La première expédition punitive à laquelle avait participé Said Mustala avait été semblable aux récits de ses compagnons. Ils étaient arrivés à l’aube dans un village serbe de la région de Knin, l’avaient encerclé et le massacre avait commencé.
Leur méthode était d’une simplicité biblique, celle des pogroms. Arrivés dans trois camions, les Oustachis s’étaient répartis par petits groupes de cinq. Ils s’attaquaient à une maison, tuant d’abord à l’arme à feu ceux qui tentaient de’ résister. Ensuite, ils s’en donnaient à cœur joie avec leurs longs couteaux effilés.

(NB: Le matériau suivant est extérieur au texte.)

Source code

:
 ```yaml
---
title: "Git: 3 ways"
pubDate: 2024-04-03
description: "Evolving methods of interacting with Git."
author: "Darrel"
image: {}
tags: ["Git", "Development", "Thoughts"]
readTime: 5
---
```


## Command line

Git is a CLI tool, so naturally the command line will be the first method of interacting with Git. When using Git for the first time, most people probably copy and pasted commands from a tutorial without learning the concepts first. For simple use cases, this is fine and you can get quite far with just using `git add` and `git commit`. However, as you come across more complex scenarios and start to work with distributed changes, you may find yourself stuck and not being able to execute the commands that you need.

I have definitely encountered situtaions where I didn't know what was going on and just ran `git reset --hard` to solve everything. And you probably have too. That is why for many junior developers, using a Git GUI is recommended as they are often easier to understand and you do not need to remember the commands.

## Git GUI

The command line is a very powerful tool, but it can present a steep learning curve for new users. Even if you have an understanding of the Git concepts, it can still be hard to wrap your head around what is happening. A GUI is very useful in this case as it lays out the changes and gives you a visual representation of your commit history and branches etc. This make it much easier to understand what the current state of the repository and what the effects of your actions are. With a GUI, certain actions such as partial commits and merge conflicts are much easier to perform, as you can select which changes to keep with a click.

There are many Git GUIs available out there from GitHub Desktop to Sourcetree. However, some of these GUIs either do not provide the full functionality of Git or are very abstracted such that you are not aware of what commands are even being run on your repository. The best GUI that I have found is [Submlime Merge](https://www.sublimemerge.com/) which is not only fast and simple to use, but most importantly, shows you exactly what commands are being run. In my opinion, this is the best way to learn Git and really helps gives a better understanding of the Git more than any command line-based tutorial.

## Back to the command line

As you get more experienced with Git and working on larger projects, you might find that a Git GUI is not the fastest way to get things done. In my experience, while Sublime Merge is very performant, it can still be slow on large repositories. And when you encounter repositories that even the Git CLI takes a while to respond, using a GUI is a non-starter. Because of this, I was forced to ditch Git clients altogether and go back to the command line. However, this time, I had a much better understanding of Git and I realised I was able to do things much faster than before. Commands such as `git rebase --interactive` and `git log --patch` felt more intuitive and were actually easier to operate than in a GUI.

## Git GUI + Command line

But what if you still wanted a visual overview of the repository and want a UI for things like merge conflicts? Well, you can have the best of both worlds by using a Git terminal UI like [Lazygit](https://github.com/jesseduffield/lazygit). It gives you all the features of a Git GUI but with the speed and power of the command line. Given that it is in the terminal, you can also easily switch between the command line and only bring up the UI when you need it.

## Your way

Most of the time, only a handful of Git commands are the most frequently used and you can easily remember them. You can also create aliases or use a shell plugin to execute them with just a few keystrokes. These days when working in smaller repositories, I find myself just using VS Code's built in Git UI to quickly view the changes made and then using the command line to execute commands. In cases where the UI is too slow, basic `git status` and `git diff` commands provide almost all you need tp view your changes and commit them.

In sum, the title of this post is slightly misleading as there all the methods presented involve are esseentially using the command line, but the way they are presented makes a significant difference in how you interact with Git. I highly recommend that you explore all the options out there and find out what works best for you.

Avant chaque expédition, le chef vérifiait que les poignards de ses hommes pouvaient trancher une feuille de papier… Après une bonne lampée de slibovizc [2] Eau-de-vie de prune, specialité yougoslave.
, c’était aussi facile de trancher la gorge d’un homme d’une oreille à l’autre que de tailler un crayon. À ceux qui se rendaient on enlevait des morceaux de chair, délicatement, comme on découpe une carcasse de bœuf. Said, grâce à son ancien métier, était passé maître dans cette technique.